■ Activity
The answer must be every line from the listing that holds the string "there".

■ Material for the task
------
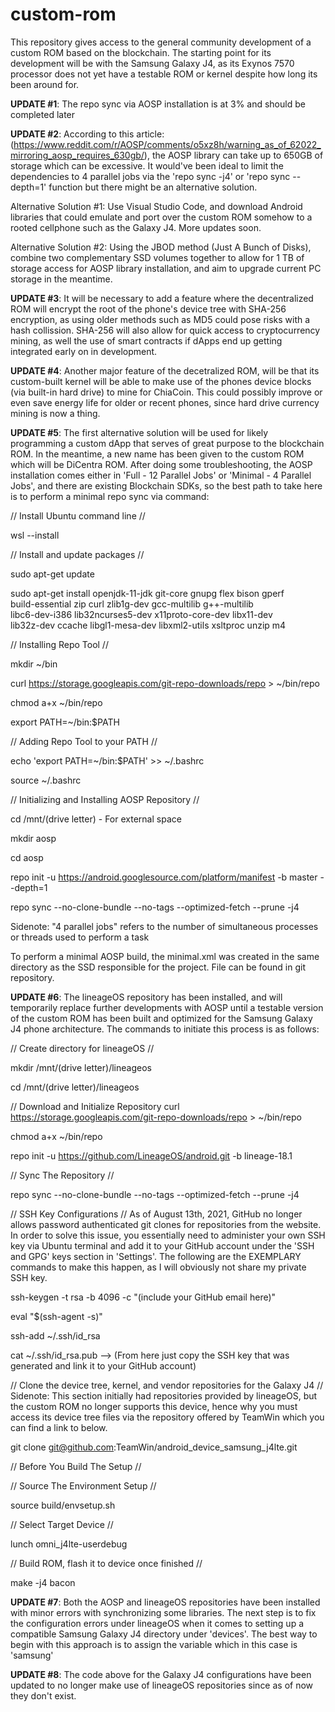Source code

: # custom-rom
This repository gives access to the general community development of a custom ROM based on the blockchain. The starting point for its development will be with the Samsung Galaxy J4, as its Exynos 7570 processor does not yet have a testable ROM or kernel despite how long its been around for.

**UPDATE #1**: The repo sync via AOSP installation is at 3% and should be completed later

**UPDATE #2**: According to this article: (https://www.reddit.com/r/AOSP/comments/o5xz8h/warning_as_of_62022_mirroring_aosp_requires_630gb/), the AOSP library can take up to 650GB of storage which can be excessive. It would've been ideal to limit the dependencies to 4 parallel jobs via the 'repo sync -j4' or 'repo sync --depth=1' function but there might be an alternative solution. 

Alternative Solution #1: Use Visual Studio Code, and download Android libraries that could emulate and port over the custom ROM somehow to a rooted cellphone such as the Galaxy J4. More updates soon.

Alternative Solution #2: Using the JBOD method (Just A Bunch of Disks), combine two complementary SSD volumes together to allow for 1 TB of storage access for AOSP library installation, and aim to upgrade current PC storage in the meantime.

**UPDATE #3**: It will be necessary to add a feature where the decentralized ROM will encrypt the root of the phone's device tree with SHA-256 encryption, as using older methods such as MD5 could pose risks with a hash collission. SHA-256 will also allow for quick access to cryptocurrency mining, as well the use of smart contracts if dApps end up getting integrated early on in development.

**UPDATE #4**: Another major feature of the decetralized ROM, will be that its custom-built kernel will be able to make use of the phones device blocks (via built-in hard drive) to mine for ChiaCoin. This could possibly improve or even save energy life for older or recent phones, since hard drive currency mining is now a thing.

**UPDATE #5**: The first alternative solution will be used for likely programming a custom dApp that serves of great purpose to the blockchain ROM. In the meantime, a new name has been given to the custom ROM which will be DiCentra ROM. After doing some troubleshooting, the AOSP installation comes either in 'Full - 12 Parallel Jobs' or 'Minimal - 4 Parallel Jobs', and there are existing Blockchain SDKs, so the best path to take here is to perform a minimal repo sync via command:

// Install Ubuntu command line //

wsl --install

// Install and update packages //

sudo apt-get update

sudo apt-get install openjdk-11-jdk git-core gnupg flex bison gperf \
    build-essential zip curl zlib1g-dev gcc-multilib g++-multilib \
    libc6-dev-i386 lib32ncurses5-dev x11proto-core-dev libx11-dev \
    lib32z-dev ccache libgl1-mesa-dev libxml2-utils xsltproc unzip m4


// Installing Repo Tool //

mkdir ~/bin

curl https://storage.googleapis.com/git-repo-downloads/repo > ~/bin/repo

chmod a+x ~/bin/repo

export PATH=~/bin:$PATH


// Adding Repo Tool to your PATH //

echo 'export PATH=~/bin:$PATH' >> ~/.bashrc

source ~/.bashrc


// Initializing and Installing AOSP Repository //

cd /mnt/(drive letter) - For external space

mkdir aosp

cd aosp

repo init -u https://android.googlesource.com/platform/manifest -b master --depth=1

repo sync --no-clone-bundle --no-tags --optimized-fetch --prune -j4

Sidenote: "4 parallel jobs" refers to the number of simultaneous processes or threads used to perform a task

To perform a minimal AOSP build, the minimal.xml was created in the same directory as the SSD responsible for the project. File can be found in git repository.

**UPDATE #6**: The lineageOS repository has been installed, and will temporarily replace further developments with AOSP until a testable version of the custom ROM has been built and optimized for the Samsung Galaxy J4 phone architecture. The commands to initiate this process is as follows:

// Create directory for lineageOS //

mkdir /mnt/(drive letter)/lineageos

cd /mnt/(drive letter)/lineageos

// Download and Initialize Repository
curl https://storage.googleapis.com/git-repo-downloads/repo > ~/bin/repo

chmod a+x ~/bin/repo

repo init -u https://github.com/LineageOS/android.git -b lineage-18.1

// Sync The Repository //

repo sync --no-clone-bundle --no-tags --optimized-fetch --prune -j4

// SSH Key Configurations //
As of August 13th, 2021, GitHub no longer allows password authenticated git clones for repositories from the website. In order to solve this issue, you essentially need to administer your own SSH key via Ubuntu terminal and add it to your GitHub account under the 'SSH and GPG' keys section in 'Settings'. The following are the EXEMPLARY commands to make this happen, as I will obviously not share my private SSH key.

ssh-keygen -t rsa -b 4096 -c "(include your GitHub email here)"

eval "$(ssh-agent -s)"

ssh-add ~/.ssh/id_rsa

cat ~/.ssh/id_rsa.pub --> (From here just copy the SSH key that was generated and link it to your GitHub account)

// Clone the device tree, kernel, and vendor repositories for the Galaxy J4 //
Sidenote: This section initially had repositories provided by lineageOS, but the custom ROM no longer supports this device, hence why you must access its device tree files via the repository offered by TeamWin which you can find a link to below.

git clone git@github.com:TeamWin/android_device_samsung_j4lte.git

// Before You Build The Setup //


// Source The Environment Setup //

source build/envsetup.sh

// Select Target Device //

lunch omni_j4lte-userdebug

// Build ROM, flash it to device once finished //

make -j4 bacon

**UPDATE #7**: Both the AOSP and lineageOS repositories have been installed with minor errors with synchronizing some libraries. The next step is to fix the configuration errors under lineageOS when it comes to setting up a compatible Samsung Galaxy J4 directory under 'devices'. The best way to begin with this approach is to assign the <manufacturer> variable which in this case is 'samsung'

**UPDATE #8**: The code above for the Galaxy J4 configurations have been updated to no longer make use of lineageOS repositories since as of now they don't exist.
------
■ Answer to this problem
**UPDATE #2**: According to this article: (https://www.reddit.com/r/AOSP/comments/o5xz8h/warning_as_of_62022_mirroring_aosp_requires_630gb/), the AOSP library can take up to 650GB of storage which can be excessive. It would've been ideal to limit the dependencies to 4 parallel jobs via the 'repo sync -j4' or 'repo sync --depth=1' function but there might be an alternative solution. 
**UPDATE #5**: The first alternative solution will be used for likely programming a custom dApp that serves of great purpose to the blockchain ROM. In the meantime, a new name has been given to the custom ROM which will be DiCentra ROM. After doing some troubleshooting, the AOSP installation comes either in 'Full - 12 Parallel Jobs' or 'Minimal - 4 Parallel Jobs', and there are existing Blockchain SDKs, so the best path to take here is to perform a minimal repo sync via command:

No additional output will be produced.